**THE PROBLEM**
Copy the data exactly from the line that contains "- Complete meeting lifecycle" through the line that contains "- 네트워크 계층 프로토콜", keeping both end lines and leaving out everything else.

**INFORMATION GIVEN**
= Beginning of Section =
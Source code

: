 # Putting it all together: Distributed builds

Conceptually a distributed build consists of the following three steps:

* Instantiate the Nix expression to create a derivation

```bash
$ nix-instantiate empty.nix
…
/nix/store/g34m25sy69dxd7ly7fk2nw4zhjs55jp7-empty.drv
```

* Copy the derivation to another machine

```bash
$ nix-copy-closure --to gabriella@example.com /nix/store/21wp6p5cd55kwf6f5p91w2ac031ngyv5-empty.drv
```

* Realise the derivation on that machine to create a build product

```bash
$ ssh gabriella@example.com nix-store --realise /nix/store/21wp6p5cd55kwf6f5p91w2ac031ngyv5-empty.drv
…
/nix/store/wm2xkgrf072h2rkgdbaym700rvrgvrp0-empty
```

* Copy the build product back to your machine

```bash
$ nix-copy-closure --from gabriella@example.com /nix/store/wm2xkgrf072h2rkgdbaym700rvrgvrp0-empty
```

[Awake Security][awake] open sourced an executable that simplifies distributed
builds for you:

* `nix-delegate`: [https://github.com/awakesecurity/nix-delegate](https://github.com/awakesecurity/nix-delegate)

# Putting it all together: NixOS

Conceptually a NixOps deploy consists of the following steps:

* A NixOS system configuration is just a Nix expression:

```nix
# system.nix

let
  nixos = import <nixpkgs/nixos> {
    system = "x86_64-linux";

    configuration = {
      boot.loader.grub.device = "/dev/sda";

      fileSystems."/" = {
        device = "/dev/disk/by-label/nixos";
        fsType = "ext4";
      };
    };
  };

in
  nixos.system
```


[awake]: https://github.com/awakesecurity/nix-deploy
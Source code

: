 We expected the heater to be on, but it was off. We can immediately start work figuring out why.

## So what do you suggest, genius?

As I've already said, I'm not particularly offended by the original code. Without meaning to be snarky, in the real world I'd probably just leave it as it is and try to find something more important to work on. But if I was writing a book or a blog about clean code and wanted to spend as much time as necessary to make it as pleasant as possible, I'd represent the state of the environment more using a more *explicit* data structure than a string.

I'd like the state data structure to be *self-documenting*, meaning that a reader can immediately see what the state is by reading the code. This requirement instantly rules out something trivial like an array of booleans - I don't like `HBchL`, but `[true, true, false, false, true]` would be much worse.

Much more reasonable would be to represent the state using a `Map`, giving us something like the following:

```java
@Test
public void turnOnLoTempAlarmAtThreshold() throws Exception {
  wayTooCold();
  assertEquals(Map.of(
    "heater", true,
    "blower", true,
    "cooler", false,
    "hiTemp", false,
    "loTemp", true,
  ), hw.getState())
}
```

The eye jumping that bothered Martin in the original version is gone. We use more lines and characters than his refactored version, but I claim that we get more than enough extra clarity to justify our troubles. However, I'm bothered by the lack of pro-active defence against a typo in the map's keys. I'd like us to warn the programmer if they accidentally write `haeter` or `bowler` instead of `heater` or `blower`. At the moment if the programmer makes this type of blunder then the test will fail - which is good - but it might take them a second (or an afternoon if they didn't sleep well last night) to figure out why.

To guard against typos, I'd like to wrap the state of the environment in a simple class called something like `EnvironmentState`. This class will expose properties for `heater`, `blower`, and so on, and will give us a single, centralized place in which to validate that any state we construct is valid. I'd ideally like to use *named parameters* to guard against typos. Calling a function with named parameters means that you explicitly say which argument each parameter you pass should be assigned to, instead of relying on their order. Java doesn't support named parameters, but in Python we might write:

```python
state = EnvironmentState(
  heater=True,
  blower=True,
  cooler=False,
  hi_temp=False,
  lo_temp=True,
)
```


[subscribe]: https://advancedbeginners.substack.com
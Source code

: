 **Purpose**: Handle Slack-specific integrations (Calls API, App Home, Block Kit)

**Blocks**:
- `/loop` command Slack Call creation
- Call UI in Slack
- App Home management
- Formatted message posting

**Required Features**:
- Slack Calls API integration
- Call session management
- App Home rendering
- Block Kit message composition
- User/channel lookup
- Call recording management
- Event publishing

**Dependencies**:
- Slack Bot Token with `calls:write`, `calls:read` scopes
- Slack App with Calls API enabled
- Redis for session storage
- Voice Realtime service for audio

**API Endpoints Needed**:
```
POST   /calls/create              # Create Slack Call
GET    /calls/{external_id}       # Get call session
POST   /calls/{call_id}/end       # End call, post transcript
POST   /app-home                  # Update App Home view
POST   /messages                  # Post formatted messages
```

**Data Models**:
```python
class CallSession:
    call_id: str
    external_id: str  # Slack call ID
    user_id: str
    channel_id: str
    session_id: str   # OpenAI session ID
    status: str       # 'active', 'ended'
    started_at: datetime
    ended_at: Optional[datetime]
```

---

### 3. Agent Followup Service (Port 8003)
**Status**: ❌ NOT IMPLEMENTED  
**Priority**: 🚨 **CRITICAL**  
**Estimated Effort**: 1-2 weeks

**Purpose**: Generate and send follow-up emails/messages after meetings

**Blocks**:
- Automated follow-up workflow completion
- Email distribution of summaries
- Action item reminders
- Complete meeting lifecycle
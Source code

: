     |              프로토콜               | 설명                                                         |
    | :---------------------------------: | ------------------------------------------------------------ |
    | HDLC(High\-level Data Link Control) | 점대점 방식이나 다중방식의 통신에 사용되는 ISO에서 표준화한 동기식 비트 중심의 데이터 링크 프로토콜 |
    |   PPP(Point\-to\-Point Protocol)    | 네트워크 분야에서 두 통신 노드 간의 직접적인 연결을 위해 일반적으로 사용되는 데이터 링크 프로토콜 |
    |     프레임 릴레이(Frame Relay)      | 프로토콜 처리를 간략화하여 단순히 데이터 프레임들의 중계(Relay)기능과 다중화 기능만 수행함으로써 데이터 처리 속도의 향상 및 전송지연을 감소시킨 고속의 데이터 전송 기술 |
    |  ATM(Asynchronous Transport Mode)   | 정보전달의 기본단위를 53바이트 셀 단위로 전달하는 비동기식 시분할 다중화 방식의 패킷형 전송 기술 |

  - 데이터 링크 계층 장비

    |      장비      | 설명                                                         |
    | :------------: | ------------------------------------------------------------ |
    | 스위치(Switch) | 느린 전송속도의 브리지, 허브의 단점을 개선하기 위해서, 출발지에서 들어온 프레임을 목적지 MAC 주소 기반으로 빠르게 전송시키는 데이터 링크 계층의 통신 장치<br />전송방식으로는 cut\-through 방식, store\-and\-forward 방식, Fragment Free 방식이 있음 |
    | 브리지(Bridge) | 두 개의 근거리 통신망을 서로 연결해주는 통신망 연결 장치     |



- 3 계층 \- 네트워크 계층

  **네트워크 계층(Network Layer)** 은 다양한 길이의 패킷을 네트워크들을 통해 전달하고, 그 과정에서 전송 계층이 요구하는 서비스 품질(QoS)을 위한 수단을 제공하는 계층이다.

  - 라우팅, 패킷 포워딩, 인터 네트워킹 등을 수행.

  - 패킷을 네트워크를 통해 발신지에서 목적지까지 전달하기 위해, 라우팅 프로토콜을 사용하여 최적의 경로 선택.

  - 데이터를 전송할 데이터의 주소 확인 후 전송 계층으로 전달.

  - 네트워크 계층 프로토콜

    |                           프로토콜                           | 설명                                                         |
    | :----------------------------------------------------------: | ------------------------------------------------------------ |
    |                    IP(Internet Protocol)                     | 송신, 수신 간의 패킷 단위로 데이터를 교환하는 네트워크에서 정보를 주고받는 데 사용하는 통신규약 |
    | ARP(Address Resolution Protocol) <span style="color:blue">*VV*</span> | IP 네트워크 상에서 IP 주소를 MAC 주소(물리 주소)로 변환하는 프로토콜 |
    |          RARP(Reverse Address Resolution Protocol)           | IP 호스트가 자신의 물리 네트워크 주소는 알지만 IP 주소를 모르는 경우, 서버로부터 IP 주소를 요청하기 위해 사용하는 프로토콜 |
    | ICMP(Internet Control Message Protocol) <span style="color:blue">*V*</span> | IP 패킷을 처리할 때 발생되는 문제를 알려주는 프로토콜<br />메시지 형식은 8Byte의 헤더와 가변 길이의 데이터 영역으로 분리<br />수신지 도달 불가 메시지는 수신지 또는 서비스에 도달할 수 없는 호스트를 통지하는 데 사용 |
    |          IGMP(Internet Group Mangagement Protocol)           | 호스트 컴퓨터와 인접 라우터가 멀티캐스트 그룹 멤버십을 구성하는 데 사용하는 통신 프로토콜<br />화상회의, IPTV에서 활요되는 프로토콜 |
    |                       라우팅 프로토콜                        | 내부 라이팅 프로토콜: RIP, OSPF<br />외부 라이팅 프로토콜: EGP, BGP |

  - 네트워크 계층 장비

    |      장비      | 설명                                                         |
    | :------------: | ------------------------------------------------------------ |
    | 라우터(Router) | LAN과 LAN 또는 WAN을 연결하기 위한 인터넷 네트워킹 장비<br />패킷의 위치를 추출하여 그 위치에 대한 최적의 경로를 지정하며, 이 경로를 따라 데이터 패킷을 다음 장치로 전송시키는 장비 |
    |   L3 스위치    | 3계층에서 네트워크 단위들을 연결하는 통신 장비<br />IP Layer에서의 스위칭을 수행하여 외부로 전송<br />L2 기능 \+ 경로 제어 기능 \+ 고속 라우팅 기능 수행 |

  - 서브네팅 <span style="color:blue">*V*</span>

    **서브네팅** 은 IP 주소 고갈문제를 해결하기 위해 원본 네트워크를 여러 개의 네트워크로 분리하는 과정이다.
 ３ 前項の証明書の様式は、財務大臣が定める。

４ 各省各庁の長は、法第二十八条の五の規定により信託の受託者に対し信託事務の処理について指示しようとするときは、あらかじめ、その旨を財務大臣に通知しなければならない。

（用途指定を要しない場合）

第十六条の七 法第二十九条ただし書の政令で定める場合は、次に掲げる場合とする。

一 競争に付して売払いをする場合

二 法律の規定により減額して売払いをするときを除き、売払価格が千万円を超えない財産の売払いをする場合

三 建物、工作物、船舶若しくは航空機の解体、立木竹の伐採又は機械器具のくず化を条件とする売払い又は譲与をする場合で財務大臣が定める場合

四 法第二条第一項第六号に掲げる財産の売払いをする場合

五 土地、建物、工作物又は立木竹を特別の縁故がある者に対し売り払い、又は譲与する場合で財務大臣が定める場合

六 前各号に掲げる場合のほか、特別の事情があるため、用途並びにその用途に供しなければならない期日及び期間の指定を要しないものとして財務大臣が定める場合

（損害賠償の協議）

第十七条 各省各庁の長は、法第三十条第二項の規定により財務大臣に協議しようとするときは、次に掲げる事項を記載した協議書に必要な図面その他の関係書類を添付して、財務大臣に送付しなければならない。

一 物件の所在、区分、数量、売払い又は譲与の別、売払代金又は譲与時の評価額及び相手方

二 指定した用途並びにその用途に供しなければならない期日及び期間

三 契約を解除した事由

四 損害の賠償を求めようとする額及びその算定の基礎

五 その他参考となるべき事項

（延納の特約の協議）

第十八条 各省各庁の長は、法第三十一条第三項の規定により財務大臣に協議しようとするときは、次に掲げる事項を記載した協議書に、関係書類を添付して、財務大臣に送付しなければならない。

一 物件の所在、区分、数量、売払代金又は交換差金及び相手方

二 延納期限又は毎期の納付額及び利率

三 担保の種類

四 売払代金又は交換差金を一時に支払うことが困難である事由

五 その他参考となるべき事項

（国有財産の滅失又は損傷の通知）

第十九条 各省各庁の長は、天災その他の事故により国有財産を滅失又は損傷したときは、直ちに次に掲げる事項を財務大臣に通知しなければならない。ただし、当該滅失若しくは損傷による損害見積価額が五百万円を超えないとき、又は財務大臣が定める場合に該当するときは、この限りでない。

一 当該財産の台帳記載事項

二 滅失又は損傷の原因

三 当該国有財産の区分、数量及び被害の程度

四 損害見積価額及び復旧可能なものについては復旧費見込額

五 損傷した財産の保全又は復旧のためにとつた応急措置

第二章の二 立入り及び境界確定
= End of Section =
**YOUR SOLUTION**
- Complete meeting lifecycle
Source code

:     |              프로토콜               | 설명                                                         |
    | :---------------------------------: | ------------------------------------------------------------ |
    | HDLC(High\-level Data Link Control) | 점대점 방식이나 다중방식의 통신에 사용되는 ISO에서 표준화한 동기식 비트 중심의 데이터 링크 프로토콜 |
    |   PPP(Point\-to\-Point Protocol)    | 네트워크 분야에서 두 통신 노드 간의 직접적인 연결을 위해 일반적으로 사용되는 데이터 링크 프로토콜 |
    |     프레임 릴레이(Frame Relay)      | 프로토콜 처리를 간략화하여 단순히 데이터 프레임들의 중계(Relay)기능과 다중화 기능만 수행함으로써 데이터 처리 속도의 향상 및 전송지연을 감소시킨 고속의 데이터 전송 기술 |
    |  ATM(Asynchronous Transport Mode)   | 정보전달의 기본단위를 53바이트 셀 단위로 전달하는 비동기식 시분할 다중화 방식의 패킷형 전송 기술 |

  - 데이터 링크 계층 장비

    |      장비      | 설명                                                         |
    | :------------: | ------------------------------------------------------------ |
    | 스위치(Switch) | 느린 전송속도의 브리지, 허브의 단점을 개선하기 위해서, 출발지에서 들어온 프레임을 목적지 MAC 주소 기반으로 빠르게 전송시키는 데이터 링크 계층의 통신 장치<br />전송방식으로는 cut\-through 방식, store\-and\-forward 방식, Fragment Free 방식이 있음 |
    | 브리지(Bridge) | 두 개의 근거리 통신망을 서로 연결해주는 통신망 연결 장치     |



- 3 계층 \- 네트워크 계층

  **네트워크 계층(Network Layer)** 은 다양한 길이의 패킷을 네트워크들을 통해 전달하고, 그 과정에서 전송 계층이 요구하는 서비스 품질(QoS)을 위한 수단을 제공하는 계층이다.

  - 라우팅, 패킷 포워딩, 인터 네트워킹 등을 수행.

  - 패킷을 네트워크를 통해 발신지에서 목적지까지 전달하기 위해, 라우팅 프로토콜을 사용하여 최적의 경로 선택.

  - 데이터를 전송할 데이터의 주소 확인 후 전송 계층으로 전달.

  - 네트워크 계층 프로토콜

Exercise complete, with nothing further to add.